Esther Heymann was overflowing with grief for her stepdaughter. Standing in a blustery snow, overlooking the empty field where Flight 93 had crashed a couple of years earlier, she couldn't stop crying.
The only other person there was a local man, sitting in his warm car. Every few minutes he'd come out, asking Heymann if she was OK; mostly, he just let her grieve. Alone.
Finally, the man approached her. His wife was making soup at home. She should come and have some, get warm, wait for the snow to stop.
She did, following a man she didn't know through streets that to him were his neighborhood.
To her, they were the roads leading to her loved one's cemetery plot.
When the earth and sky tragically collided in these rolling fields on Sept. 11, 2001, the people who live here and the relatives of the 40 passengers and crew killed were suddenly and inextricably brought together. That bond will be sealed further Saturday when ground is broken for a national park, a permanent memorial to the victims and a permanent reminder to the locals.
"The families of victims of Flight 93 and the community of Shanksville have really become one community," said Interior Secretary Ken Salazar, who helped broker agreements between landowners and the government for the memorial land.
The community began immediately after the crash. Victims' family members were brought to a nearby ski resort and attended to by local Red Cross volunteers. School students held a candlelight vigil on the courthouse steps.

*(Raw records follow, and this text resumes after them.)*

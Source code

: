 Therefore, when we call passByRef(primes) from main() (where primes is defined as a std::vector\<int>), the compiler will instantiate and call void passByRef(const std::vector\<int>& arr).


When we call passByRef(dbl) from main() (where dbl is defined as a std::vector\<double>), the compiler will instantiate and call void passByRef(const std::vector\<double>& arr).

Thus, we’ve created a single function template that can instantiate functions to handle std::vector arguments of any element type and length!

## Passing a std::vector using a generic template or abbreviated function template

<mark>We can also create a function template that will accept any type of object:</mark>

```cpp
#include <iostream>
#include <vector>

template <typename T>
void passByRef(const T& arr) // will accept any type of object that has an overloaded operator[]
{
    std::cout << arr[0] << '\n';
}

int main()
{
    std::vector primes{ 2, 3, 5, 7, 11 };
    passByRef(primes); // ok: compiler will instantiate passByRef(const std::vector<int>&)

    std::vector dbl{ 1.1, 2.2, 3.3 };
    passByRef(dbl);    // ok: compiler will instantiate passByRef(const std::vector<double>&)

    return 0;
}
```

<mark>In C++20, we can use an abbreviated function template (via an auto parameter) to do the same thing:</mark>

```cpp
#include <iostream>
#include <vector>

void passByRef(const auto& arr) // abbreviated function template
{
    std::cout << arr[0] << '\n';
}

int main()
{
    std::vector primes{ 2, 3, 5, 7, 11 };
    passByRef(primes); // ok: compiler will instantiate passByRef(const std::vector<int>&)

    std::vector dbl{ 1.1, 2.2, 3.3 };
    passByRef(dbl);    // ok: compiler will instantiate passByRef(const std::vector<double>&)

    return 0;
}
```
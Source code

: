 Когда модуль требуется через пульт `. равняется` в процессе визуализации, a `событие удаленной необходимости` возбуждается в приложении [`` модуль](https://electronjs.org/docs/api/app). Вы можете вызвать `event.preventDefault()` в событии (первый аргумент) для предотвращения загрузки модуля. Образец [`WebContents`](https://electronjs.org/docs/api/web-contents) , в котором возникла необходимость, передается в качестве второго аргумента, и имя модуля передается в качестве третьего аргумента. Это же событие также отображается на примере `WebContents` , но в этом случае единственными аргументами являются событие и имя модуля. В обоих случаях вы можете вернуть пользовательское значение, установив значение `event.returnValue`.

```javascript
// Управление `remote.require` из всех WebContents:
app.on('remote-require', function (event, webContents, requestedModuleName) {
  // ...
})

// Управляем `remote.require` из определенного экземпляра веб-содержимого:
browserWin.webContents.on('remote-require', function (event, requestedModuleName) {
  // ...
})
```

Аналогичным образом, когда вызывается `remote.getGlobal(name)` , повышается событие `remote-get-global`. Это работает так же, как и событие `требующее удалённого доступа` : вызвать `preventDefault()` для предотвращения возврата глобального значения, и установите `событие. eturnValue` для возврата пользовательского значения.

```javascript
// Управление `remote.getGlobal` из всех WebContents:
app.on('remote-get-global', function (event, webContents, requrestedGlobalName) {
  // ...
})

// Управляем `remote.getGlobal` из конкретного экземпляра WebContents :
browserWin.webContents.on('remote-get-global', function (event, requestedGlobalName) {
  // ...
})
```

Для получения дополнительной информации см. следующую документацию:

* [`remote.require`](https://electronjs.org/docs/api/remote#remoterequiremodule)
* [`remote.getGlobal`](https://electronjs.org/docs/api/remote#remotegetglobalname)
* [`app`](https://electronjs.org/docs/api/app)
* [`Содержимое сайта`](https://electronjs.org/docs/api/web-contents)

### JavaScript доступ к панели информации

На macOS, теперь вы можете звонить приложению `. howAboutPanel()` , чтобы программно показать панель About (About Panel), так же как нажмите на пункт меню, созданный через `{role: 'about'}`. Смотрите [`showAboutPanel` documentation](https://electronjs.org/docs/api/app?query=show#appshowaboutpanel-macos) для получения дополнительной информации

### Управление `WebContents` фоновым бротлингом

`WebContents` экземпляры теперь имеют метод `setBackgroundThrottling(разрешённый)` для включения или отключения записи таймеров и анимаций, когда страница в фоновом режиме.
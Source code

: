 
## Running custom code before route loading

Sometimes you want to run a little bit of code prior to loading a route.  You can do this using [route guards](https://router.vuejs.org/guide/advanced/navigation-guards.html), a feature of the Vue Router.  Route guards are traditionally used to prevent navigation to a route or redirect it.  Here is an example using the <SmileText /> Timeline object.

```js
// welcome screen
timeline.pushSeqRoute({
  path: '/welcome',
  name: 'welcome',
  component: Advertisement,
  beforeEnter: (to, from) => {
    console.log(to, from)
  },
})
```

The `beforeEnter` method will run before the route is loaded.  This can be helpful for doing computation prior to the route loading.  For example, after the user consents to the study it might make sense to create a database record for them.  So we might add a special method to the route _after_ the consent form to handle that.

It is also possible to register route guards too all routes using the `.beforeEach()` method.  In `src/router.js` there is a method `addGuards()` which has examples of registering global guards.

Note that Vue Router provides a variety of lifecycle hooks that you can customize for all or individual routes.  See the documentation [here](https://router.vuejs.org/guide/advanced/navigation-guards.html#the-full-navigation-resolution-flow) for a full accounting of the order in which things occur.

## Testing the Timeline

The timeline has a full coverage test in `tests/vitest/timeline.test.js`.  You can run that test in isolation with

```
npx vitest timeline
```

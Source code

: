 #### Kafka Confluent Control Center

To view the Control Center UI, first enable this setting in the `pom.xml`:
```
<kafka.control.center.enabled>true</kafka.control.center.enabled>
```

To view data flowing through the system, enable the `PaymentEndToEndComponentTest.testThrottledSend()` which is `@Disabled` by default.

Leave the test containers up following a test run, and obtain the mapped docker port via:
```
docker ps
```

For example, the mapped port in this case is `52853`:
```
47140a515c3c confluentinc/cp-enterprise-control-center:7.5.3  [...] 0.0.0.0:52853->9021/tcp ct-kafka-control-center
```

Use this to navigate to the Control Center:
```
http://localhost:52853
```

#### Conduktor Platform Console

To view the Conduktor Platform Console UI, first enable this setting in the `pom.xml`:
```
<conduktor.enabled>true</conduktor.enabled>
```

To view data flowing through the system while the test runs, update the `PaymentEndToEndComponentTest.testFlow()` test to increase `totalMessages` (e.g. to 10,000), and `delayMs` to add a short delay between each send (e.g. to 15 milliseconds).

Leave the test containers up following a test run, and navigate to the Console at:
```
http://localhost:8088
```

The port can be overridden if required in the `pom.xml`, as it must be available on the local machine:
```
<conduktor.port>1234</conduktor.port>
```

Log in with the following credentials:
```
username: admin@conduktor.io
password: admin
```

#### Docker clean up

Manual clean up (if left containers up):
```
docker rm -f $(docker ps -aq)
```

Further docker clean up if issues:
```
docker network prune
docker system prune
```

Neighbors comforted neighbors, too. Bob and Phyllis Musser, who live near the crash site just past a thick grove of trees, brought turkey sandwiches and coffee to the first responders. They would later volunteer to man the temporary memorial and talk to visitors.
Known as Flight 93 Ambassadors, the volunteers are locals who noticed people showing up at the crash site with no idea what they were looking at. More than 130,000 people visit every year.
Featuring a 93-foot tower containing 40 wind chimes, the $58 million memorial to be built on 2,200 acres here will guide visitors on a path to the crash site, known simply as the "sacred ground." It is set to open in 2011, the 10th anniversary of the attacks.
The Mussers volunteer weekly at the temporary memorial. Bob, 79, greets visitors and Phyllis, 75, shows photos of each victim and the path of the plane from her post inside a small, gray, wooden shed.
United Flight 93 had left Newark, N.J., that morning for San Francisco when four terrorists commandeered the cockpit. The hijackers turned the plane around and headed for Washington, D.C., before passengers fought back. The hijackers responded by crashing the plane into the field, just shy of a school.
The Mussers have gotten to know many of the Flight 93 families.
Many, they say, just want to come and sit on one of 40 benches at the site, each inscribed with a victim's name.
"It's too bad this had to happen, but if it had to happen _ it had to happen someplace," said Bob Musser.
In August, the National Park Service reached agreements with eight landowners to purchase much of the land needed for the memorial, ending a slow and sometimes contentious acquisition process. Some landowners claimed the government had not made offers despite claims that negotiations were ongoing, while the government at one point said it would seize properties if deals couldn't be reached.
Aside from that, many locals have been involved with planning of the permanent memorial. Many are working on an oral history project to preserve what happened that day.
"I think that the people in this community opened their arms," said Mark Miller, who helped his cousin, a coroner, at the scene in the days and weeks after the crash.
Miller owns the Pine Grill in Somerset, the largest town near the crash site. Victims' relatives often stay at Somerset hotels, and Miller has befriended many who regularly eat at his restaurant. Some are even on his yearly Christmas card list now.
"I think this was a unique tragedy that fell on us but I'd like to think that we're a friendly community," Miller said.
Heymann often eats at Miller's restaurant when she visits from her home in Baltimore. She has fond stories to tell about the residents, yet she's hesitant to name names for fear of leaving anyone out.
Many locals have offered her home-cooked meals or a bed to sleep in when she visits. One of her friends is a woman who saw her crying at the crash site on another day and offered her support, telling Heymann her own story of losing her daughter in a car accident.
"To have anybody reach out to help hold you up is the best gift because you really don't even know how far down you are," said Heymann, whose 27-year-old stepdaughter, Honor Elizabeth Wainio, was on Flight 93.
Ken Nacke, of Baltimore, lost his brother, Louis J. Nacke, 42, of New Hope, Pa., in the attack.
"I think I go up there now to see my new family as much as paying respect to the 40," he said. "That town has helped me move on."